Examine the records below and count how many lines contain the string "cloud". Give only the number.

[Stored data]
══════════════════════════════
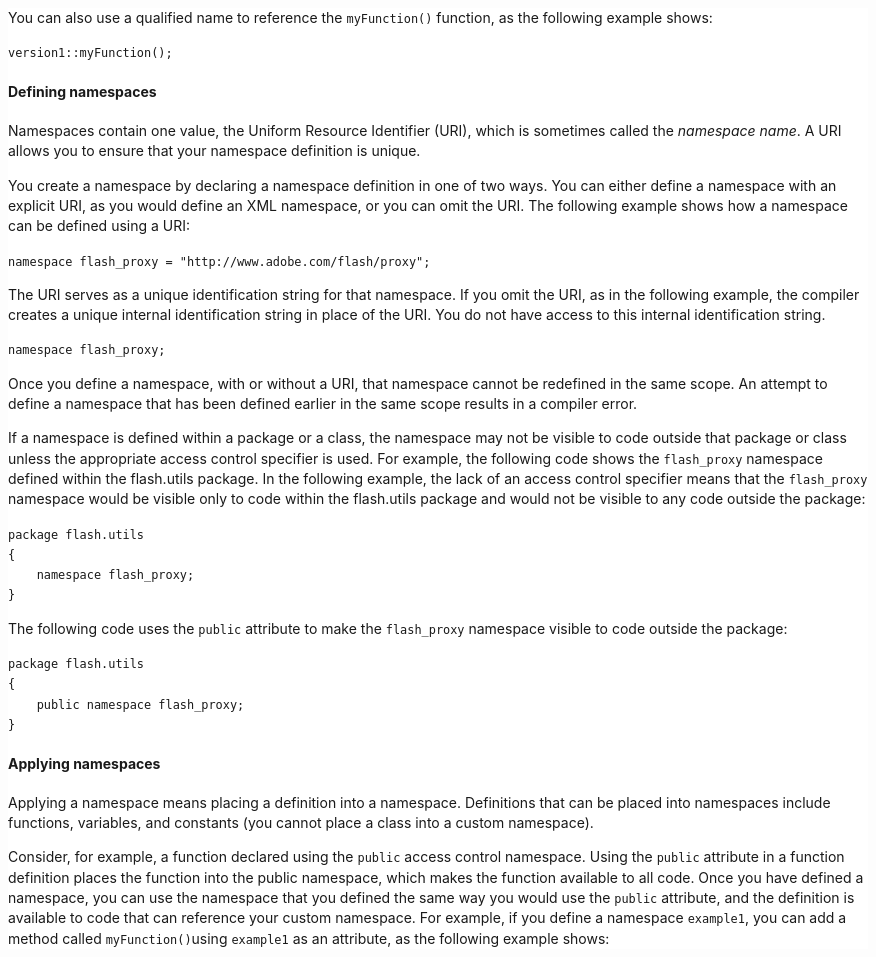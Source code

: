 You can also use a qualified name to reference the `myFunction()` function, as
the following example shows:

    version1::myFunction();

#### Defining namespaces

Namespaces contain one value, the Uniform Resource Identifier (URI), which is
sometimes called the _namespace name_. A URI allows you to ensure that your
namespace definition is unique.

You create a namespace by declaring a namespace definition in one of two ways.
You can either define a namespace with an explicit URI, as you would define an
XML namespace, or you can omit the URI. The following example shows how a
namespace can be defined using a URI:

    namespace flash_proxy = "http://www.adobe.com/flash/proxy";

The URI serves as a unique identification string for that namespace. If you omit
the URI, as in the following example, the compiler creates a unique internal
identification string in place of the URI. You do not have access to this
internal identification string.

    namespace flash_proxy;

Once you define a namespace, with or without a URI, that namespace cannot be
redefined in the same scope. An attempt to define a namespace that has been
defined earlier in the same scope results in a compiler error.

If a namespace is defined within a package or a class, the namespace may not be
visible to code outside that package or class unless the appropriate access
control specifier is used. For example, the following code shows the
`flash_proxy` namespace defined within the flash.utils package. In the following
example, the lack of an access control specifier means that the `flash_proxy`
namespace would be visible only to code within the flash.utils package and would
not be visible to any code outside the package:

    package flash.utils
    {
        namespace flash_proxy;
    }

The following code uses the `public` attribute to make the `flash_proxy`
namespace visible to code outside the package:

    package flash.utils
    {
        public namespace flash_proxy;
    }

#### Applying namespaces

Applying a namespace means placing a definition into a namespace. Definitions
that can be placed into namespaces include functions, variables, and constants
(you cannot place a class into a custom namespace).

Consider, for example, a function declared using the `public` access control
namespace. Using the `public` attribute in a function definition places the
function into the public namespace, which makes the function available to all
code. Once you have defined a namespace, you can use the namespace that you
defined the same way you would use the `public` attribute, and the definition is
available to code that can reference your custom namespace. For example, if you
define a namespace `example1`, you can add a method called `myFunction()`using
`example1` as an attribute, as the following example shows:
══════════════════════════════
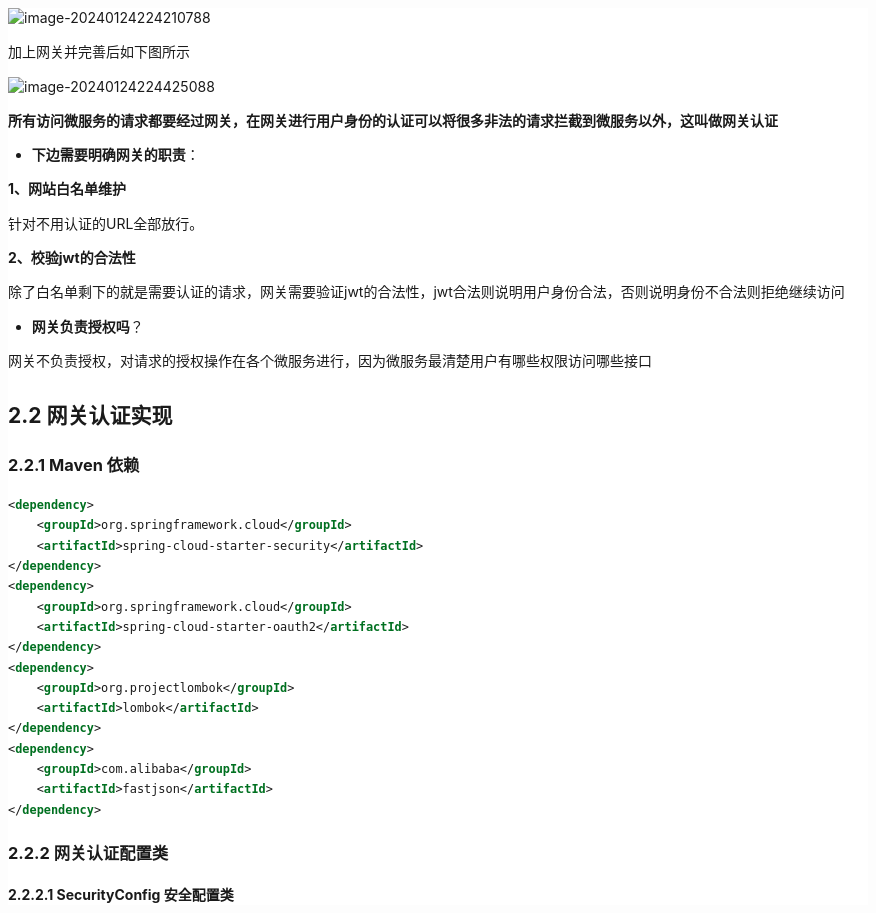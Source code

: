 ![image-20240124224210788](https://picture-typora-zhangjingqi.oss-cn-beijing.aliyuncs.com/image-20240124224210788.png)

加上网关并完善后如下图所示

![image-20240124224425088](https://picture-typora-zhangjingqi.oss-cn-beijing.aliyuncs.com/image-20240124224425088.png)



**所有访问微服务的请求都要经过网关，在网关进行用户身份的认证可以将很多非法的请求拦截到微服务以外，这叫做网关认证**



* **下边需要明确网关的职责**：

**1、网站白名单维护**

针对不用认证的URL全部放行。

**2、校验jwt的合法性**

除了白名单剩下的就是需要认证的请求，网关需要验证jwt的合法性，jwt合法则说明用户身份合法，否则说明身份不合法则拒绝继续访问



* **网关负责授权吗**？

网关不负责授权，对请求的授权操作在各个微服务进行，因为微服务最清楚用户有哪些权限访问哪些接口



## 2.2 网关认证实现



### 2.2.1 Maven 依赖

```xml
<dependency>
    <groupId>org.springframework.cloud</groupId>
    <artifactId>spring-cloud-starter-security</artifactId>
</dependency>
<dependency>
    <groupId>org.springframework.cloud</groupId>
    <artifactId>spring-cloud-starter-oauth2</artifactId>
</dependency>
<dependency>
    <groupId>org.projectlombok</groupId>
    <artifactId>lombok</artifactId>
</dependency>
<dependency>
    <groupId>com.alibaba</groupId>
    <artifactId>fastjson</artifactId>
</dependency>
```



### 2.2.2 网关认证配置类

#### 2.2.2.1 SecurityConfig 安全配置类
══════════════════════════════
## Answer area
4